# can someone help me understand...



## Salina (Sep 2, 2012)

...how obedience events work? are obedience events only for pure breed dogs? or also for mix dogs? how do you start? what do you need to start?
i just tried to figure it out myself, but its confusing. i don't see through all the info? 
would really appreciate if someone could explain...


----------



## Sibe (Nov 21, 2010)

I have no experience with it, but maybe you could try to find an obedience club in your area? I _think _it is only for AKC registered dogs, but mixed breeds may register with the AKC as "All American" in order to compete.


----------



## Pawzk9 (Jan 3, 2011)

Go to AKC.org and read the obedience rules and regulations


----------



## So Cavalier (Jul 23, 2010)

I don't know where you live, but try to find a club or trainer in your area. You can take classes in basic obedience and Rally-0. If you are specifically looking into competitive obedience, find a trainer who has put titles on their dogs.
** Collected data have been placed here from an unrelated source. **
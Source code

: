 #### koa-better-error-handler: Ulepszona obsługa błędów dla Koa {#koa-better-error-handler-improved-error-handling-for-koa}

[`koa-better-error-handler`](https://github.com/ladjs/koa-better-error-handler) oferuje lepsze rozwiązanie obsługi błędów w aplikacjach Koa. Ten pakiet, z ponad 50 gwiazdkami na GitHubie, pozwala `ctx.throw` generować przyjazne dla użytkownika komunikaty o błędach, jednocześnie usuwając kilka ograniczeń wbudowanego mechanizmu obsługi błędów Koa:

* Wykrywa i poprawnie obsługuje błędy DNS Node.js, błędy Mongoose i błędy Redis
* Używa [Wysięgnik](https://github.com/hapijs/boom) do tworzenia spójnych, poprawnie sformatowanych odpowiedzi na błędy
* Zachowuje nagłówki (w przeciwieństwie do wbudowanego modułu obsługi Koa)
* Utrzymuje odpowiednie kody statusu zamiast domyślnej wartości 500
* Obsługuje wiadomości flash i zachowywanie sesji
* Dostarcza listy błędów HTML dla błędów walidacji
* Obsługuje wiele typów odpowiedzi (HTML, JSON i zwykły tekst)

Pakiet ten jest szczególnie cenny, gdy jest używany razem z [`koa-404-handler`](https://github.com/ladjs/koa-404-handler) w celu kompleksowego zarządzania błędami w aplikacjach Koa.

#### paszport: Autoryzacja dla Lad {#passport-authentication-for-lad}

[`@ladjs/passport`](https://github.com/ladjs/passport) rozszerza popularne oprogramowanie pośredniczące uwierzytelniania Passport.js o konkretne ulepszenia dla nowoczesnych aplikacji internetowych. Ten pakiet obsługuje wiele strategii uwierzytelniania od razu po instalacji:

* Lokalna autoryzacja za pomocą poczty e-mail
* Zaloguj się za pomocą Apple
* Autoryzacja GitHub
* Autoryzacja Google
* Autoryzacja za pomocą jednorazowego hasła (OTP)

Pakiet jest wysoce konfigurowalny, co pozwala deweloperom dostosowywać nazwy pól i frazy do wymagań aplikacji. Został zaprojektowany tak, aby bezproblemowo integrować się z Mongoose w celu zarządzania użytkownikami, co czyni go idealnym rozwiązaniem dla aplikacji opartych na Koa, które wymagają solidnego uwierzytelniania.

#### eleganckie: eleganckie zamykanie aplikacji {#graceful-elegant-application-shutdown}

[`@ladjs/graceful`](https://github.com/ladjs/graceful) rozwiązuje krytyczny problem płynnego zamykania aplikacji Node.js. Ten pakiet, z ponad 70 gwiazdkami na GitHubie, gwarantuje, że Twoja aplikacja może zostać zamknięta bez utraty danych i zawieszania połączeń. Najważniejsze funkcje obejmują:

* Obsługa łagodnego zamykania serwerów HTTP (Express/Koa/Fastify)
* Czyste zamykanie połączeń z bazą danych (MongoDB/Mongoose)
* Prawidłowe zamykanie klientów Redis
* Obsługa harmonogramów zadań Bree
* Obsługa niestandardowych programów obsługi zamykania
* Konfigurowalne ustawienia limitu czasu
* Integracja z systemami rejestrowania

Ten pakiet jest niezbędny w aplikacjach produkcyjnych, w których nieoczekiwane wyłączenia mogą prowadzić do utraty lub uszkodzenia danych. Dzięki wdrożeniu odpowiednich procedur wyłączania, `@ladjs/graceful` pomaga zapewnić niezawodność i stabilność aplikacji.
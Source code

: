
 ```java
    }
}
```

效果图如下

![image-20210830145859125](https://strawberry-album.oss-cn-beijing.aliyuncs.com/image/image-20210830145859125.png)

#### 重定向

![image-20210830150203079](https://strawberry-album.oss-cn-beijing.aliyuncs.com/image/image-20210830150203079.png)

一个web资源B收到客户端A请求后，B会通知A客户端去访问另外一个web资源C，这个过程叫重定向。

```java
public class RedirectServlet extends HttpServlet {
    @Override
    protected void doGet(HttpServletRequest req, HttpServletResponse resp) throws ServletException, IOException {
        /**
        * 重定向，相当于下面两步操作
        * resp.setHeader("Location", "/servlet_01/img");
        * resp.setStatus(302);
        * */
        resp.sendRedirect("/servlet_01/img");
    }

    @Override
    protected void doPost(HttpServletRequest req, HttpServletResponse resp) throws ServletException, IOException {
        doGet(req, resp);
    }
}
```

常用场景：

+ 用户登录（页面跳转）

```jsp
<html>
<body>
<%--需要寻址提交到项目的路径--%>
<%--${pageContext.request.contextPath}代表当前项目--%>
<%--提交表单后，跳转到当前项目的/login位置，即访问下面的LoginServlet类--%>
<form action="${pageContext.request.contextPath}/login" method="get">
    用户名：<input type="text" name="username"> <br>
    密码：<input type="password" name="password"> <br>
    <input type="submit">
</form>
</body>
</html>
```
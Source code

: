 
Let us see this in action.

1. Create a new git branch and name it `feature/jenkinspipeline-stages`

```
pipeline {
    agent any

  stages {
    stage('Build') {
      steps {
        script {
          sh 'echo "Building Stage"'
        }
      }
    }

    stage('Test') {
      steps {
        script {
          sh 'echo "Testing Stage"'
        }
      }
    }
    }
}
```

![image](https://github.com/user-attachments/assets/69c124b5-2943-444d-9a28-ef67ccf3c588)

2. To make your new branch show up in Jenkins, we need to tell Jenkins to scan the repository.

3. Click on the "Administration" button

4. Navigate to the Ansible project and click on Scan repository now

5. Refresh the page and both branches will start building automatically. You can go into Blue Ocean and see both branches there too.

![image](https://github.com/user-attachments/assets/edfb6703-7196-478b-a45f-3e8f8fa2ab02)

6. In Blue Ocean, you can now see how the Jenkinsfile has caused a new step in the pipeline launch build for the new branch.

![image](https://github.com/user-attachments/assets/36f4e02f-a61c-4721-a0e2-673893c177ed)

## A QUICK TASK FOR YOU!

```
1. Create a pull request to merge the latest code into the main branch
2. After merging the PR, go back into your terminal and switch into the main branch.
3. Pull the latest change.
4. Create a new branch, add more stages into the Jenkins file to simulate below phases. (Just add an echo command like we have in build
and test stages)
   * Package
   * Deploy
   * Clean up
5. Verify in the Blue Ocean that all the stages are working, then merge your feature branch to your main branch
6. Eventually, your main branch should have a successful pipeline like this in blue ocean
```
AKC now allows mixed breed entries.


----------



## Salina (Sep 2, 2012)

Thank you. I tried to look it up on the website but i just cant find how u start. I will call the local dig training club.


----------



## petpeeve (Jun 10, 2010)

Pawzk9 said:


> Go to AKC.org and read the obedience rules and regulations


That would definitely be the first step.

Second step ... attend some trials/obedience events as a spectator. 

Third step ... might be training/volunteering to be a ring steward for correction matches. Doing this should give you a pretty good inside look at the way things work.

At that point you can decide whether there is further interest, and whether formal obedience is a good fit for you and your dog.


----------



## Salina (Sep 2, 2012)

thats a good advice. thanks


----------